親は子に、こんなふうに「きれい」や「すごい」を伝えいくのでしょう。小さな動物を見て「かわいいね」と言ったり、飛んでいく飛行機を指さして「はやいね」と言ったり。体感することで、子どもは副詞や形容詞を覚えていきます。
同じように、親の意見を何度も聞いて、子どもは自分の価値観を作り上げていきます。
この価値観が揺らぐ時期が訪れます。思春期です。
今まで親が言っていた「かわいい」を当てはめて、クラスの一人の女の子を「かわいい」と言ったら、友人はその子を「かわいくない」と言います。

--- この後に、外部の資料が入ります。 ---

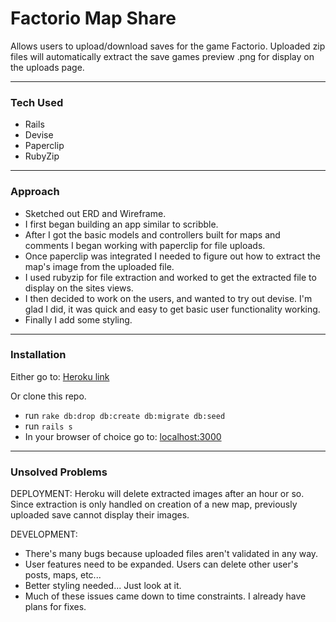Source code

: 
# Factorio Map Share

Allows users to upload/download saves for the game Factorio.  Uploaded zip files will automatically extract the save games preview .png for display on the uploads page.

---
### Tech Used
- Rails
- Devise
- Paperclip
- RubyZip

---
### Approach
- Sketched out ERD and Wireframe.
- I first began building an app similar to scribble.
- After I got the basic models and controllers built for maps and comments I began working with paperclip for file uploads.
- Once paperclip was integrated I needed to figure out how to extract the map's image from the uploaded file.
- I used rubyzip for file extraction and worked to get the extracted file to display on the sites views.
- I then decided to work on the users, and wanted to try out devise.  I'm glad I did, it was quick and easy to get basic user functionality working.
- Finally I add some styling.

---
### Installation
Either go to: [Heroku link](http://factorio-map-share.herokuapp.com/factorio_maps)

Or clone this repo.
- run `rake db:drop db:create db:migrate db:seed`
- run `rails s`
- In your browser of choice go to: [localhost:3000](http://localhost:3000)

---
### Unsolved Problems
DEPLOYMENT: Heroku will delete extracted images after an hour or so.  Since extraction is only handled on creation of a new map, previously uploaded save cannot display their images.

DEVELOPMENT:
- There's many bugs because uploaded files aren't validated in any way.
- User features need to be expanded.  Users can delete other user's posts, maps, etc...
- Better styling needed... Just look at it.
- Much of these issues came down to time constraints.  I already have plans for fixes.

「可愛いと思っていた人のことを、可愛くないと言う友人がいる。もしかして、本当は可愛くないのか……?」
新たな価値観は自分の外側にある未知なものです。未知に遭遇すると、不安で落ち着かなくてイライラします。そして、今まで築き上げた価値観に疑問符を突きつけます。一度、今までの価値観を否定し、遠ざけたくなります。これが反抗期です。
今まで一方的に受けてきた価値観を一度疑い、自分は本当はどう感じるかを確認して、自分の考えを確立していくのです。そして、本当の自分の価値観が出来るのです。
「テストで100点以外は認めない」と言われて育った子が「テストで0点とったって構わないよ」と言われた時、最初はどうしたらいいか分からなくなります。でも、そこで考え、自分はこっちの考え方のほうが良いとなったら、それを選べば良いのです。
一つしかなかった選択肢なら選びようがありません。2つ以上の選択があって、そこから悩んだ上で答えを見つける、その時期が思春期です。思春期にその選択肢を増やせないでいると、自分の考えを持てなくなってしまいます。
では、その選択肢はどうやって増やすのか。
答えは、できるだけたくさんの人に触れて、いろんな考え方を知ることです。
「テストで100点以外は認めない」と言った人は、その人なりの考えがあって、そう言っているわけです。それなのに、次の日になって「別に0点でも構わないよ」と言ってしまったら……?一人の人間が極論の端と端を言ってしまったら、言われた方は混乱するだけです。
だから、一人の人間はずっと同じことを主張していた方が良いです。人間なので途中で考えが変わることもあり、その人(言う人)自身のことを考えると、環境や状況の変化とともに変わっていった方が良いですが、子ども(言われる人)の立場からすると一貫していた方が良いということです。
一貫した一人の人間だけで育てると、子どもはその人の主張しか知らないで育ってしまいます。だから、周りの人が必要なのですね。一人の人間からいろんな考え方を知って価値観を形成していくのではなく、たくさんの人のそれぞれの考え方を知って価値観を形成していく。これが理想的な思春期の姿だと思います。
今までの価値観を疑って一度否定するため、今までの価値観を与えてきた人には反発します。でも、新しい価値観を与える人には反発しません。反発する理由がありませんからね。これが、親には反抗するけどそれ以外の人には反抗しない理由でしょう。
反抗期を経て、親の言う「100点以外は認めない」という考えも悪くないなと思えば、また親の言うことを聞くようになります。今度は、言うことを聞くというより、一人の成人として相手の意見を受け入れるといった感じですね。また、その時、それでも親の言っていたことが間違っていると思っても「そうやって間違いながらも育ててくれたんだから」とか「人間だもの、親だって間違えることもある」と考え、相手を受け入れられるようになります。
誰かが言ったことを鵜呑みのするより、一度疑って自分で考える姿勢があった方が良いと思います。それを「純粋さが欠ける」と表現してしまい、「人が言ったことを疑わずに信じなさい」と教えてしまうと、騙されて痛い目を見る人になってしまいます。
反抗期は大人になるために必要な時期です。逆に、反抗期がないと大人になれないそうです。「うちの子は反抗期がなくて楽だ」なんて言ってると、大人になれない大きな人が出来てしまいますよ!
ちなみに、私は「反抗期がなくて楽」と言われた人です(笑)
「本当に賢い人は、感情に任せて反抗したときの結果をシミュレーション出来るから、反抗すると言っても頭の中で静かに反抗してるだけ。反抗期がないように見えるだけ」と言い返してますけどね。